Collected data
|---|
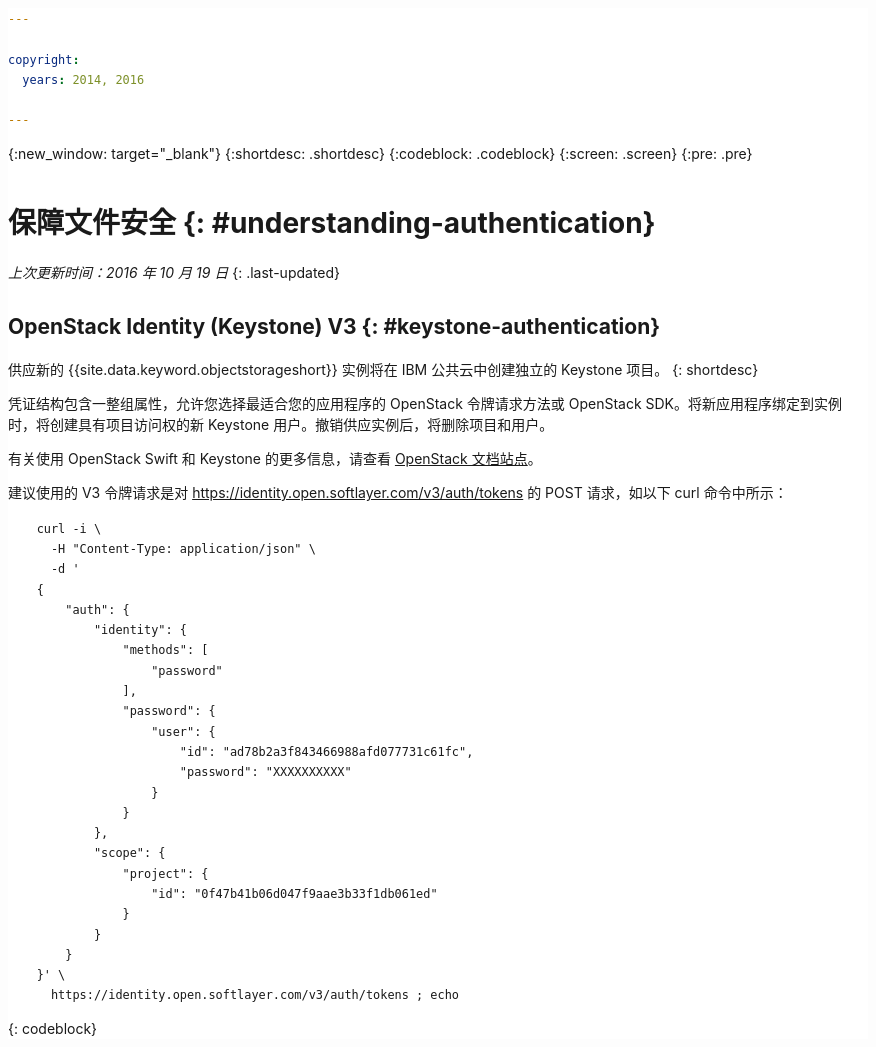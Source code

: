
 ```yaml
---

copyright:
  years: 2014, 2016

---
```

{:new_window: target="_blank"}
{:shortdesc: .shortdesc}
{:codeblock: .codeblock}
{:screen: .screen}
{:pre: .pre}


# 保障文件安全 {: #understanding-authentication}
*上次更新时间：2016 年 10 月 19 日*
{: .last-updated}

## OpenStack Identity (Keystone) V3 {: #keystone-authentication}

供应新的 {{site.data.keyword.objectstorageshort}} 实例将在 IBM 公共云中创建独立的 Keystone 项目。
{: shortdesc}

凭证结构包含一整组属性，允许您选择最适合您的应用程序的 OpenStack 令牌请求方法或 OpenStack SDK。将新应用程序绑定到实例时，将创建具有项目访问权的新 Keystone 用户。撤销供应实例后，将删除项目和用户。

有关使用 OpenStack Swift 和 Keystone 的更多信息，请查看 [OpenStack 文档站点](http://docs.openstack.org)。

建议使用的 V3 令牌请求是对 https://identity.open.softlayer.com/v3/auth/tokens 的 POST 请求，如以下 curl 命令中所示：

```
	curl -i \
	  -H "Content-Type: application/json" \
	  -d '
	{
		"auth": {
			"identity": {
				"methods": [
					"password"
				],
				"password": {
					"user": {
						"id": "ad78b2a3f843466988afd077731c61fc",
						"password": "XXXXXXXXXX"
					}
				}
			},
			"scope": {
				"project": {
					"id": "0f47b41b06d047f9aae3b33f1db061ed"
				}
			}
		}
	}' \
	  https://identity.open.softlayer.com/v3/auth/tokens ; echo
```
{: codeblock}
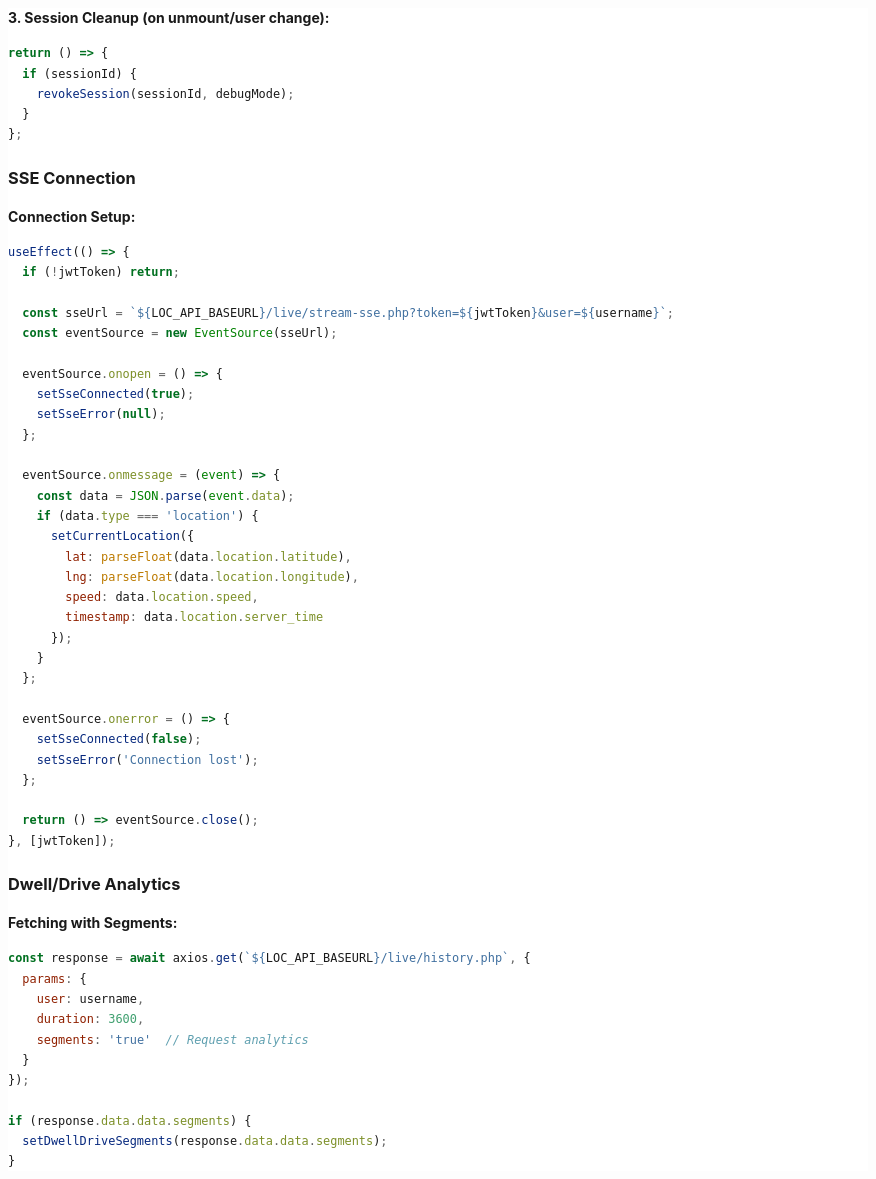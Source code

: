 **3. Session Cleanup (on unmount/user change):**
```javascript
return () => {
  if (sessionId) {
    revokeSession(sessionId, debugMode);
  }
};
```

### SSE Connection

**Connection Setup:**
```javascript
useEffect(() => {
  if (!jwtToken) return;
  
  const sseUrl = `${LOC_API_BASEURL}/live/stream-sse.php?token=${jwtToken}&user=${username}`;
  const eventSource = new EventSource(sseUrl);
  
  eventSource.onopen = () => {
    setSseConnected(true);
    setSseError(null);
  };
  
  eventSource.onmessage = (event) => {
    const data = JSON.parse(event.data);
    if (data.type === 'location') {
      setCurrentLocation({
        lat: parseFloat(data.location.latitude),
        lng: parseFloat(data.location.longitude),
        speed: data.location.speed,
        timestamp: data.location.server_time
      });
    }
  };
  
  eventSource.onerror = () => {
    setSseConnected(false);
    setSseError('Connection lost');
  };
  
  return () => eventSource.close();
}, [jwtToken]);
```

### Dwell/Drive Analytics

**Fetching with Segments:**
```javascript
const response = await axios.get(`${LOC_API_BASEURL}/live/history.php`, {
  params: {
    user: username,
    duration: 3600,
    segments: 'true'  // Request analytics
  }
});

if (response.data.data.segments) {
  setDwellDriveSegments(response.data.data.segments);
}
```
|---|
- [YOUR ASSIGNMENT]
An exact transcription of the data above is needed, without the pictures.

- [TASK RESULT]
Source code

:
 ```yaml
---

copyright:
  years: 2014, 2016

---
```

{:new_window: target="_blank"}
{:shortdesc: .shortdesc}
{:codeblock: .codeblock}
{:screen: .screen}
{:pre: .pre}


# 保障文件安全 {: #understanding-authentication}
*上次更新时间：2016 年 10 月 19 日*
{: .last-updated}

## OpenStack Identity (Keystone) V3 {: #keystone-authentication}

供应新的 {{site.data.keyword.objectstorageshort}} 实例将在 IBM 公共云中创建独立的 Keystone 项目。
{: shortdesc}

凭证结构包含一整组属性，允许您选择最适合您的应用程序的 OpenStack 令牌请求方法或 OpenStack SDK。将新应用程序绑定到实例时，将创建具有项目访问权的新 Keystone 用户。撤销供应实例后，将删除项目和用户。

有关使用 OpenStack Swift 和 Keystone 的更多信息，请查看 [OpenStack 文档站点](http://docs.openstack.org)。

建议使用的 V3 令牌请求是对 https://identity.open.softlayer.com/v3/auth/tokens 的 POST 请求，如以下 curl 命令中所示：

```
	curl -i \
	  -H "Content-Type: application/json" \
	  -d '
	{
		"auth": {
			"identity": {
				"methods": [
					"password"
				],
				"password": {
					"user": {
						"id": "ad78b2a3f843466988afd077731c61fc",
						"password": "XXXXXXXXXX"
					}
				}
			},
			"scope": {
				"project": {
					"id": "0f47b41b06d047f9aae3b33f1db061ed"
				}
			}
		}
	}' \
	  https://identity.open.softlayer.com/v3/auth/tokens ; echo
```
{: codeblock}
Source code

: **3. Session Cleanup (on unmount/user change):**
```javascript
return () => {
  if (sessionId) {
    revokeSession(sessionId, debugMode);
  }
};
```

### SSE Connection

**Connection Setup:**
```javascript
useEffect(() => {
  if (!jwtToken) return;
  
  const sseUrl = `${LOC_API_BASEURL}/live/stream-sse.php?token=${jwtToken}&user=${username}`;
  const eventSource = new EventSource(sseUrl);
  
  eventSource.onopen = () => {
    setSseConnected(true);
    setSseError(null);
  };
  
  eventSource.onmessage = (event) => {
    const data = JSON.parse(event.data);
    if (data.type === 'location') {
      setCurrentLocation({
        lat: parseFloat(data.location.latitude),
        lng: parseFloat(data.location.longitude),
        speed: data.location.speed,
        timestamp: data.location.server_time
      });
    }
  };
  
  eventSource.onerror = () => {
    setSseConnected(false);
    setSseError('Connection lost');
  };
  
  return () => eventSource.close();
}, [jwtToken]);
```

### Dwell/Drive Analytics

**Fetching with Segments:**
```javascript
const response = await axios.get(`${LOC_API_BASEURL}/live/history.php`, {
  params: {
    user: username,
    duration: 3600,
    segments: 'true'  // Request analytics
  }
});

if (response.data.data.segments) {
  setDwellDriveSegments(response.data.data.segments);
}
```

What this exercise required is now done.